È stata una partita a due facce. La prima, quella dei 20’ iniziali, è stata tutta a favore della Kigili. La seconda, quella della ripresa, invece è andata sui binari della Dinamo.
Quella del PalaSerradimigni è stata una gara frizzante, veloce e giocata ad alto ritmo dove gli attacchi spesso hanno avuto la meglio sulle difese. Il gioco rapido e a tratti confusionario ha costretto le squadre a perdere molti palloni.
Dopo un primo tempo positivo, la Fortitudo è crollata fisicamente e mentalmente nella ripresa. Sassari è stata brava a ricucire il divario e poi a prendere il largo. I sardi dopo aver toccato per due volte la doppia cifra di svantaggio, al primo allungo (+7 massimo vantaggio) hanno capitalizzato e strappato la vittoria.
Con questo successo la Dinamo ritrova il sorriso dopo qualche passo falso di troppo, invece la Fortitudo (che ha dovuto giocarsela senza Robin Benzing e Gabriele Procida) vede ancora una volta allontanarsi la quota salvezza. La vittoria di Napoli su Brindisi la allontana di nuovo a 4 punti. Le prossime giornate saranno veramente decisive.
Per Sassari ci sono 21 punti di Filip Kruslin, 17 di Gerald Robinson, 16 di Miro Bilan, 14 di Eimantas Bendzius e 10 di Ousmane Diop.
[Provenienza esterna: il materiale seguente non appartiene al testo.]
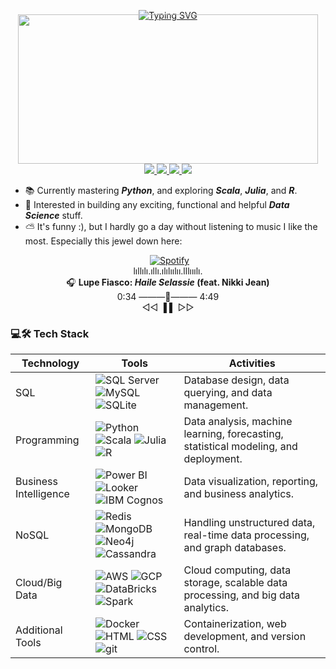 <p align="center">
    <a href="https://github.com/domingosdeeulariadumba">
        <img src="https://readme-typing-svg.demolab.com?font=Fire+Code&size=16&duration=2000&pause=100&multiline=true&color=548494&width=500&height=80&lines=Hi+there!+👋🏿;I'm+Domingos+de+Eulária+Dumba+%7C+Data+Analyst" alt="Typing SVG" style="margin-bottom: 0;" />
    </a>
    <img src="https://drive.google.com/uc?export=view&id=1fTpqeAvWiTs7QaqVD3mL7IgqhhAUUR57" height="239" width="480" style="margin-top: -10px;">
    <br/>
    <a href="https://xplendid.onrender.com">
        <img src="https://img.shields.io/badge/🚀%20Try%20Xplendid-black?style=for-the-badge">
    </a>  
    <a href="https://ko-fi.com/domingosdeeulariadumba">
        <img src="https://img.shields.io/badge/Ko--fi-Ko--fi-white?style=for-the-badge&logo=ko-fi&logoColor=white&labelColor=black&color=black&label=">
    </a>
    <a href="https://linktr.ee/domingosdeeulariadumba">
        <img src="https://img.shields.io/badge/Linktree-Linktree-white?style=for-the-badge&logo=linktree&logoColor=white&labelColor=black&color=black&label=">
    </a>
    <a href="mailto:domingosdeeulariadumba@gmail.com">
    <img src="https://img.shields.io/badge/-Email-red?style=for-the-badge&logo=gmail&logoColor=white&labelColor=black&color=black&label=">
    </a>
</p>

* 📚 Currently mastering **_Python_**,  and exploring **_Scala_**, **_Julia_**, and **_R_**.
* 🧱 Interested in building any exciting, functional and helpful **_Data Science_** stuff.
* ⛅ It's funny :), but I hardly go a day without listening to music I like the most.
Especially this jewel down here: 
<p align="center">
            <a href="https://open.spotify.com/track/0gdZeLCK5OBY9yQY6tiZB9" target="_blank">
            <img src="https://img.shields.io/badge/♪%20Now%20Playing-1DB954?style=flat&logo=spotify&logoColor=white" alt="Spotify" style="vertical-align: middle; margin-left: 5px;">
        </a>
        <br>
        lıllılı.ıllı.ılılıılıı.lllııılı.
        <br>
        🎧 <strong>Lupe Fiasco: <em>Haile Selassie</em> (feat. Nikki Jean)</strong>
        <br>
        0:34 ———💚——— 4:49
        <br>
        ◁◁  ▐  ▌  ▷▷
        <br>
</p>


### 💻🛠️ Tech Stack

| Technology           | Tools                                                                                                                                                                                                 | Activities                                                                                       |
|----------------------|-------------------------------------------------------------------------------------------------------------------------------------------------------------------------------------------------------|--------------------------------------------------------------------------------------------------|
| SQL                  | ![SQL Server](https://img.shields.io/badge/SQL%20Server-black?style=flat-square&logo=microsoft-sql-server) ![MySQL](https://img.shields.io/badge/MySQL-black?style=flat-square&logo=mysql&logoColor=white) ![SQLite](https://img.shields.io/badge/SQLite-black?style=flat-square&logo=sqlite) | Database design, data querying, and data management.                                             |
| Programming          | ![Python](https://img.shields.io/badge/Python-black?style=flat-square&logo=python) ![Scala](https://img.shields.io/badge/Scala-black?style=flat-square&logo=scala) ![Julia](https://img.shields.io/badge/Julia-black?style=flat-square&logo=julia) ![R](https://img.shields.io/badge/R-black?style=flat-square&logo=r) | Data analysis, machine learning, forecasting, statistical modeling, and deployment.                      |
| Business Intelligence| ![Power BI](https://img.shields.io/badge/Power%20BI-black?style=flat-square&logo=power-bi) ![Looker](https://img.shields.io/badge/Looker-black?style=flat-square&logo=looker) ![IBM Cognos](https://img.shields.io/badge/IBM%20Cognos-black?style=flat-square&logo=ibm) | Data visualization, reporting, and business analytics.                                           |
| NoSQL                | ![Redis](https://img.shields.io/badge/Redis-black?style=flat-square&logo=redis) ![MongoDB](https://img.shields.io/badge/MongoDB-black?style=flat-square&logo=mongodb) ![Neo4j](https://img.shields.io/badge/Neo4j-black?style=flat-square&logo=neo4j) ![Cassandra](https://img.shields.io/badge/Cassandra-black?style=flat-square&logo=apache-cassandra) | Handling unstructured data, real-time data processing, and graph databases.                      |
| Cloud/Big Data       | ![AWS](https://img.shields.io/badge/AWS-black?style=flat-square&logo=amazon-aws) ![GCP](https://img.shields.io/badge/GCP-black?style=flat-square&logo=google-cloud) ![DataBricks](https://img.shields.io/badge/DataBricks-black?style=flat-square&logo=databricks) ![Spark](https://img.shields.io/badge/Spark-black?style=flat-square&logo=apache-spark) | Cloud computing, data storage, scalable data processing, and big data analytics.                 |
| Additional Tools               | ![Docker](https://img.shields.io/badge/Docker-black?style=flat-square&logo=docker) ![HTML](https://img.shields.io/badge/HTML-black?style=flat-square&logo=html5) ![CSS](https://img.shields.io/badge/CSS-black?style=flat-square&logo=css3) ![git](https://img.shields.io/badge/git-black?style=flat-square&logo=git) | Containerization, web development, and version control.     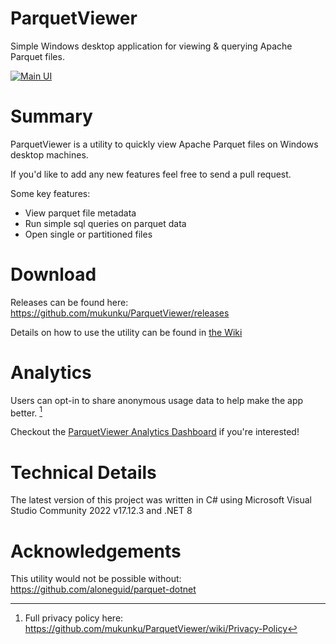 # ParquetViewer
Simple Windows desktop application for viewing & querying Apache Parquet files. 

[![Main UI](https://github.com/mukunku/ParquetViewer/blob/main/wiki_images/main_screenshot5.png)](#)

# Summary
ParquetViewer is a utility to quickly view Apache Parquet files on Windows desktop machines. 

If you'd like to add any new features feel free to send a pull request.

Some key features:
* View parquet file metadata
* Run simple sql queries on parquet data
* Open single or partitioned files

# Download
Releases can be found here: https://github.com/mukunku/ParquetViewer/releases

Details on how to use the utility can be found in [the Wiki](https://github.com/mukunku/ParquetViewer/wiki)

# Analytics
Users can opt-in to share anonymous usage data to help make the app better. [^1]

Checkout the [ParquetViewer Analytics Dashboard](https://app.amplitude.com/analytics/share/7207c0b64c154e979afd7082980d6dd6) if you're interested!

[^1]: Full privacy policy here: https://github.com/mukunku/ParquetViewer/wiki/Privacy-Policy

# Technical Details
The latest version of this project was written in C# using Microsoft Visual Studio Community 2022 v17.12.3 and .NET 8

# Acknowledgements
This utility would not be possible without: https://github.com/aloneguid/parquet-dotnet
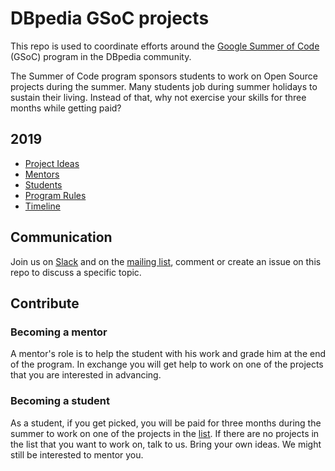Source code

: # DBpedia GSoC projects
This repo is used to coordinate efforts around the [Google Summer of Code](https://summerofcode.withgoogle.com/) (GSoC) program in the DBpedia community.

The Summer of Code program sponsors students to work on Open Source projects during the summer. Many students job during summer holidays to sustain their living. Instead of that, why not exercise your skills for three months while getting paid?

## 2019
* [Project Ideas](https://github.com/dbpedia/GSoC/issues?q=is%3Aissue+is%3Aopen+label%3Aproject+label%3Agsoc-2018)
* [Mentors](https://github.com/dbpedia/GSoC/blob/master/2018/Mentors.md)
* [Students](https://github.com/dbpedia/GSoC/blob/master/2018/Students.md)
* [Program Rules](https://summerofcode.withgoogle.com/rules/)
* [Timeline](https://developers.google.com/open-source/gsoc/timeline)

## Communication
Join us on [Slack](https://dbpedia.slack.com/) and on the [mailing list](http://wiki.dbpedia.org/join/get-in-touch), comment or create an issue on this repo to discuss a specific topic.

## Contribute
### Becoming a mentor
A mentor's role is to help the student with his work and grade him at the end of the program. In exchange you will get help to work on one of the projects that you are interested in advancing.

### Becoming a student
As a student, if you get picked, you will be paid for three months during the summer to work on one of the projects in the [list](https://github.com/dbpedia/GSoC/issues?q=is%3Aissue+is%3Aopen+label%3Aproject+label%3Agsoc-2018). If there are no projects in the list that you want to work on, talk to us. Bring your own ideas. We might still be interested to mentor you.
Per la Fortitudo invece arrivano 18 punti da Pietro Aradori, 17 da Vasilis Charalampopoulos, 16 da Geoffrey Groselle, 15 da Branden Frazier e 10 da James Feldeine.
La cronaca.
La partita comincia a ritmi elevati. Prima Sassari prova a mettere il naso davanti sul 9-4, poi però la Fortitudo guidata da Charalampopoulos risponde con un contro-parziale che porta la Kigili sul 13-19. Il vantaggio degli ospiti aumenta con la tripla di Feldeine sul 13-24. I dieci minuti inaugurali si chiudono sul 19-27.
Sassari comincia fortissimo il secondo quarto, la Fortitudo perde concentrazione e la Dinamo accorcia sul -2 (25-27).
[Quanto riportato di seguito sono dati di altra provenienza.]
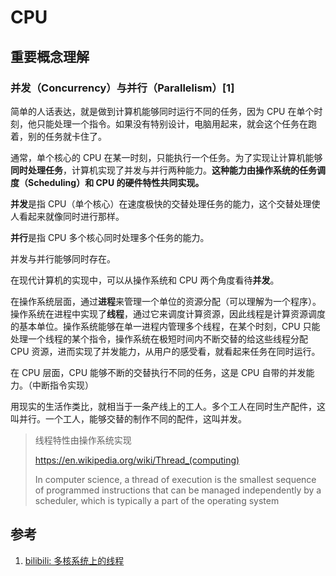 # CPU


## 重要概念理解

### 并发（Concurrency）与并行（Parallelism）[1]

简单的人话表达，就是做到计算机能够同时运行不同的任务，因为 CPU 在单个时刻，他只能处理一个指令。如果没有特别设计，电脑用起来，就会这个任务在跑着，别的任务就卡住了。

通常，单个核心的 CPU 在某一时刻，只能执行一个任务。为了实现让计算机能够**同时处理任务**，计算机实现了并发与并行两种能力。**这种能力由操作系统的任务调度（Scheduling）和 CPU 的硬件特性共同实现。**

**并发**是指 CPU（单个核心）在速度极快的交替处理任务的能力，这个交替处理使人看起来就像同时进行那样。 

**并行**是指 CPU 多个核心同时处理多个任务的能力。

并发与并行能够同时存在。

在现代计算机的实现中，可以从操作系统和 CPU 两个角度看待**并发**。

在操作系统层面，通过**进程**来管理一个单位的资源分配（可以理解为一个程序）。操作系统在进程中实现了**线程**，通过它来调度计算资源，因此线程是计算资源调度的基本单位。操作系统能够在单一进程内管理多个线程，在某个时刻，CPU 只能处理一个线程的某个指令，操作系统在极短时间内不断交替的给这些线程分配 CPU 资源，进而实现了并发能力，从用户的感受看，就看起来任务在同时运行。

在 CPU 层面，CPU 能够不断的交替执行不同的任务，这是 CPU 自带的并发能力。（中断指令实现）

用现实的生活作类比，就相当于一条产线上的工人。多个工人在同时生产配件，这叫并行。一个工人，能够交替的制作不同的配件，这叫并发。

> 线程特性由操作系统实现
>
> https://en.wikipedia.org/wiki/Thread_(computing)
>
> In computer science, a thread of execution is the smallest sequence of programmed instructions that can be managed independently by a scheduler, which is typically a part of the operating system


## 参考

1. [bilibili: 多核系统上的线程](https://www.bilibili.com/video/BV1vMBLYTEN3?spm_id_from=333.788.videopod.sections&vd_source=8aa37a221241324ded2148d1040b927f)
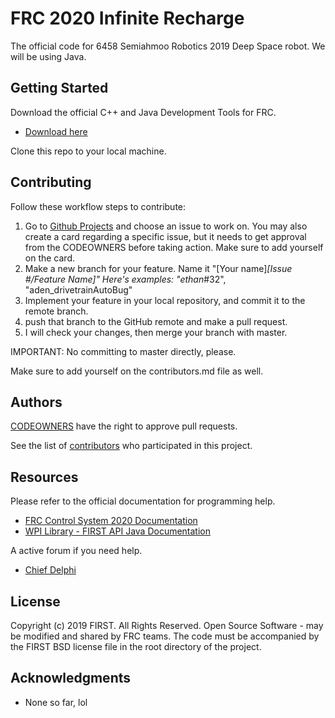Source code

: # FRC 2020 Infinite Recharge

The official code for 6458 Semiahmoo Robotics 2019 Deep Space robot.
We will be using Java.

## Getting Started
 
Download the official C++ and Java Development Tools for FRC.
 * [Download here](https://github.com/wpilibsuite/allwpilib/releases)
 
 Clone this repo to your local machine. 

## Contributing

Follow these workflow steps to contribute:

1. Go to [Github Projects](https://trello.com/b/vYKeIKsT/programming) and choose an issue to work on. You may also create a card regarding a specific issue, but it needs to get approval from the CODEOWNERS before taking action. Make sure to add yourself on the card.
2. Make a new branch for your feature. Name it "[Your name]_[Issue #/Feature Name]" Here's examples: "ethan_#32", "aden_drivetrainAutoBug"
3. Implement your feature in your local repository, and commit it to the remote branch.
4. push that branch to the GitHub remote and make a pull request.
5. I will check your changes, then merge your branch with master.

IMPORTANT: No committing to master directly, please.

Make sure to add yourself on the contributors.md file as well.

## Authors

[CODEOWNERS](https://github.com/Semiahmoo-Robotics/FRC-2020-InfiniteRecharge/tree/master/doc/CODEOWNERS) have the right to approve pull requests.

See the list of [contributors](https://github.com/Semiahmoo-Robotics/FRC-2020-InfiniteRecharge/tree/master/doc/Contributors.md) who participated in this project.

## Resources

Please refer to the official documentation for programming help.
 * [FRC Control System 2020 Documentation](https://docs.wpilib.org/en/latest/docs/getting-started/getting-started-frc-control-system/wpilib-setup.html)
 * [WPI Library - FIRST API Java Documentation](http://first.wpi.edu/FRC/roborio/release/docs/java/)
 
A active forum if you need help.
 * [Chief Delphi](https://www.chiefdelphi.com/c/technical/java)

## License

Copyright (c) 2019 FIRST. All Rights Reserved.
Open Source Software - may be modified and shared by FRC teams. The code must be accompanied by the FIRST BSD license file in the root directory of the project.

## Acknowledgments

* None so far, lol
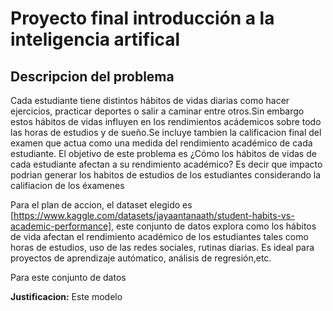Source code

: # Proyecto final introducción a la inteligencia artifical

## Descripcion del problema

Cada estudiante tiene distintos hábitos de vidas diarias como hacer ejercicios, practicar deportes o salir a caminar entre otros.Sin embargo estos hábitos de vidas influyen en los rendimientos acádemicos sobre todo las horas de estudios y de sueño.Se incluye tambien la calificacion final del examen que actua como una medida del rendimiento académico de cada estudiante.
El objetivo de este problema es ¿Cómo los hábitos de vidas de cada estudiante afectan a su rendimiento académico?
Es decir que impacto podrian generar los habitos de estudios de los estudiantes considerando la califiacion de los éxamenes

Para el plan de accion, el dataset elegido es [https://www.kaggle.com/datasets/jayaantanaath/student-habits-vs-academic-performance], este conjunto de datos explora como los hábitos de vida afectan el rendimiento académico de los estudiantes tales como horas de estudios, uso de las redes sociales, rutinas diarias.
Es ideal para proyectos de aprendizaje autómatico, análisis de regresión,etc.

Para este conjunto de datos

**Justificacion:** Este modelo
Il match comunque prosegue sulla via dell’equilibrio, ma sul finire di quarto è la Effe che prova a riprendere il largo. Aradori e Frazier siglano il 47-54 all’intervallo.
La Kigili parte fortissimo con un parziale di 5-0 che la porta sopra la doppia cifra di vantaggio, ma poi due palle perse sulla pressione di Sassari ed i canestri di Diop e Bendzius costringono Martino al timeout sul 53-61.
La Dinamo prosegue nel suo momento positivo e accorcia sul -3 (63-66). La Fortitudo si blocca in attacco, Sassari ne approfitta e chiude il terzo quarto avanti 68-67.
Il quarto quarto comincia come era finito il terzo. C’è solo Sassari in campo che allunga con Bilan e Gentile sul +7 (78-71).
La Fortitudo prova a ricucire, con Durham ha la tripla del pareggio nelle mani, ma la fallisce. Sassari vince 85-79.